From the company’s perspective, fostering a culture of intrapreneurship brings significant advantages. First is the bandwidth to test out new ideas and to maintain a constant stream of innovation. As young companies move towards establishing their business models, rarely does a lack of ideas keep them from innovating.  It’s usually the limited capacity to test and iterate to find the best ideas and the best implementations. Recruiting motivated intrapreneurs can move this innovation forward. Second is the ability to create a recruiting pipeline of top talent and a team always thinking five steps out – especially when these intrapreneurs are students or young professionals where no long-term commitment is assumed at the outset.
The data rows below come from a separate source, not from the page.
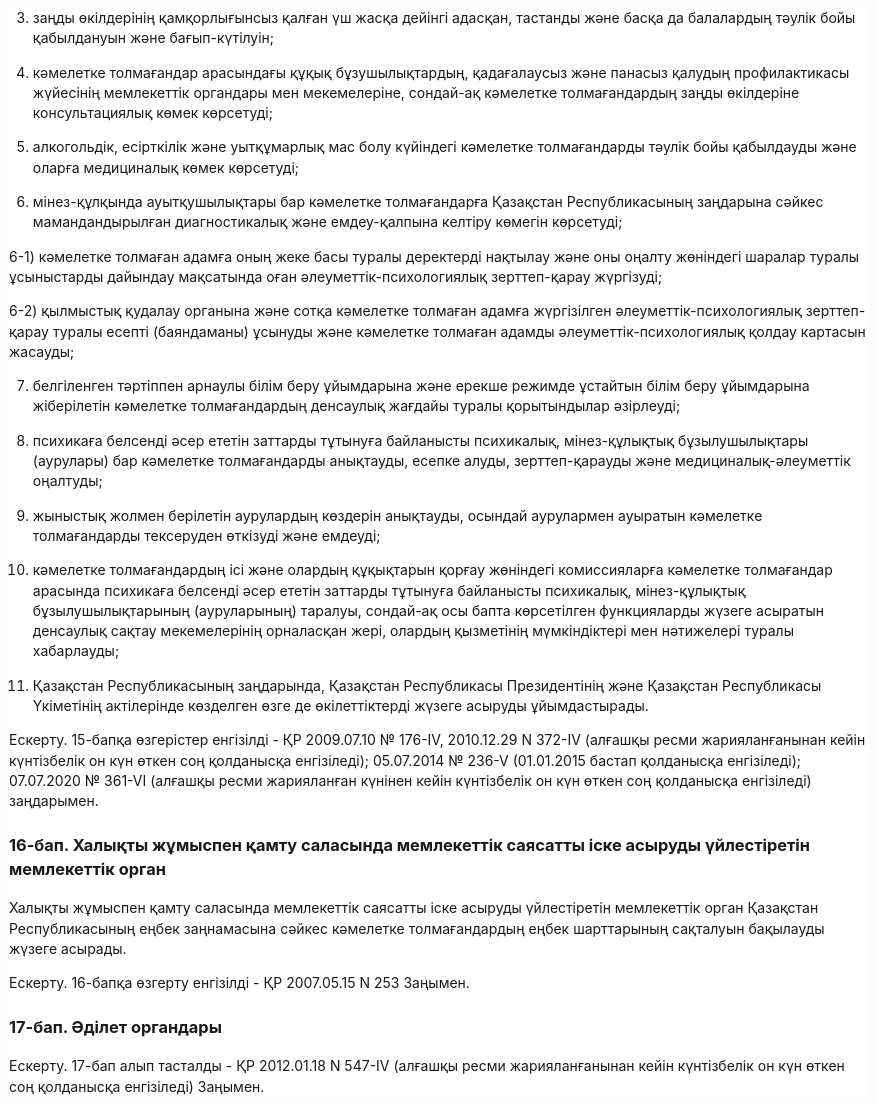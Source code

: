 3) заңды өкiлдерiнiң қамқорлығынсыз қалған үш жасқа дейiнгi адасқан, тастанды және басқа да балалардың тәулiк бойы қабылдануын және бағып-күтiлуiн;

4) кәмелетке толмағандар арасындағы құқық бұзушылықтардың, қадағалаусыз және панасыз қалудың профилактикасы жүйесiнiң мемлекеттiк органдары мен мекемелерiне, сондай-ақ кәмелетке толмағандардың заңды өкiлдерiне консультациялық көмек көрсетудi;

5) алкогольдiк, есiрткiлiк және уытқұмарлық мас болу күйiндегi кәмелетке толмағандарды тәулiк бойы қабылдауды және оларға медициналық көмек көрсетудi;

6) мiнез-құлқында ауытқушылықтары бар кәмелетке толмағандарға Қазақстан Республикасының заңдарына сәйкес мамандандырылған диагностикалық және емдеу-қалпына келтiру көмегiн көрсетудi;

6-1) кәмелетке толмаған адамға оның жеке басы туралы деректерді нақтылау және оны оңалту жөніндегі шаралар туралы ұсыныстарды дайындау мақсатында оған әлеуметтік-психологиялық зерттеп-қарау жүргізуді;

6-2) қылмыстық қудалау органына және сотқа кәмелетке толмаған адамға жүргізілген әлеуметтік-психологиялық зерттеп-қарау туралы есепті (баяндаманы) ұсынуды және кәмелетке толмаған адамды әлеуметтік-психологиялық қолдау картасын жасауды;

7) белгiленген тәртiппен арнаулы бiлiм беру ұйымдарына және ерекше режимде ұстайтын бiлiм беру ұйымдарына жiберiлетiн кәмелетке толмағандардың денсаулық жағдайы туралы қорытындылар әзiрлеудi;

8) психикаға белсенді әсер ететін заттарды тұтынуға байланысты психикалық, мінез-құлықтық бұзылушылықтары (аурулары) бар кәмелетке толмағандарды анықтауды, есепке алуды, зерттеп-қарауды және медициналық-әлеуметтiк оңалтуды;

9) жыныстық жолмен берiлетiн аурулардың көздерiн анықтауды, осындай аурулармен ауыратын кәмелетке толмағандарды тексеруден өткiзудi және емдеудi;

10) кәмелетке толмағандардың iсi және олардың құқықтарын қорғау жөнiндегi комиссияларға кәмелетке толмағандар арасында психикаға белсенді әсер ететін заттарды тұтынуға байланысты психикалық, мінез-құлықтық бұзылушылықтарының (ауруларының) таралуы, сондай-ақ осы бапта көрсетілген функцияларды жүзеге асыратын денсаулық сақтау мекемелерiнiң орналасқан жерi, олардың қызметiнiң мүмкiндiктерi мен нәтижелерi туралы хабарлауды;

11) Қазақстан Республикасының заңдарында, Қазақстан Республикасы Президентінің және Қазақстан Республикасы Үкіметінің актілерінде көзделген өзге де өкілеттіктерді жүзеге асыруды ұйымдастырады.

Ескерту. 15-бапқа өзгерістер енгізілді - ҚР 2009.07.10 № 176-IV, 2010.12.29 N 372-IV (алғашқы ресми жарияланғанынан кейін күнтiзбелiк он күн өткен соң қолданысқа енгiзiледi); 05.07.2014 № 236-V (01.01.2015 бастап қолданысқа енгізіледі); 07.07.2020 № 361-VI (алғашқы ресми жарияланған күнінен кейін күнтізбелік он күн өткен соң қолданысқа енгізіледі) заңдарымен.

### 16-бап. Халықты жұмыспен қамту саласында мемлекеттiк саясатты iске асыруды үйлестiретiн мемлекеттiк орган

Халықты жұмыспен қамту саласында мемлекеттiк саясатты iске асыруды үйлестiретiн мемлекеттiк орган Қазақстан Республикасының еңбек заңнамасына сәйкес кәмелетке толмағандардың еңбек шарттарының сақталуын бақылауды жүзеге асырады.

Ескерту. 16-бапқа өзгерту енгізілді - ҚР 2007.05.15 N 253 Заңымен.

### 17-бап. Әдiлет органдары

Ескерту. 17-бап алып тасталды - ҚР 2012.01.18 N 547-IV (алғашқы ресми жарияланғанынан кейiн күнтiзбелiк он күн өткен соң қолданысқа енгiзiледi) Заңымен.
This just requires the management team’s dedication to cultivate internal leaders and to invest in them professionally.

Be mission-driven
Social entrepreneurship is facing a serious problem of ego. Too frequently, I have seen friends launch new nonprofits or social enterprises that largely duplicate the work of existing organizations and never scale, creating limited social impact. Two principal motivations seem to drive this duplication: 1) the desire to have complete ownership of the organization that is founded, with the sexiness that ownership confers; and 2) a genuine frustration with current existing solutions. Then, of course, there are just some bad ideas and stale social enterprise models.

Good social entrepreneurship should be driven by passion for achieving the social mission – everything else is just a vehicle to do so. So, if you are passionate about a social or economic issue – unemployment, to take a salient example – the best first step is to explore the structural causes of the issue and next examine what solutions have been developed. Learn from the past success and failures.

For sure, I have fallen trap to the ‘solution excitement’ on numerous occasions. Ultimately, what I have found is that there is a significant amount of existing momentum in ‘social enterprises’ that can be guided towards greater social gains. Assured Labor is growing close to 500,000 workers registered. One of the questions I have been helping answer at Assured Labor is how we can always make and keep the SMS jobs platform relevant for the lowest income brackets so the next 500,000 workers and the million after that; how can we disrupt hiring in Latin America and make it more equitable? Had I gone on to found my own company, the chances are slim I could have grown it to a user base of that size in so little time. Now, I’ve had the opportunity to inject ideas and growth opportunities that do positively affect a huge market of job seekers. So, part of being mission driven is also being intrapreneurial.

Sometimes it really is too hard to alter existing institutions and change needs to be driven from the outside. We need to be more analytical about founding of nonprofits and social enterprises. If you are thinking about doing so, first look at what organizations, companies, and other forms of innovations already exist in order to find opportunities to create changes from within. Lastly, if you want an opportunity to build an organization or company from the ground up because of the excitement, go for it – just steer clear of marketing yourself as the bleeding heart type, because you can muddle what is going to create impact in this world.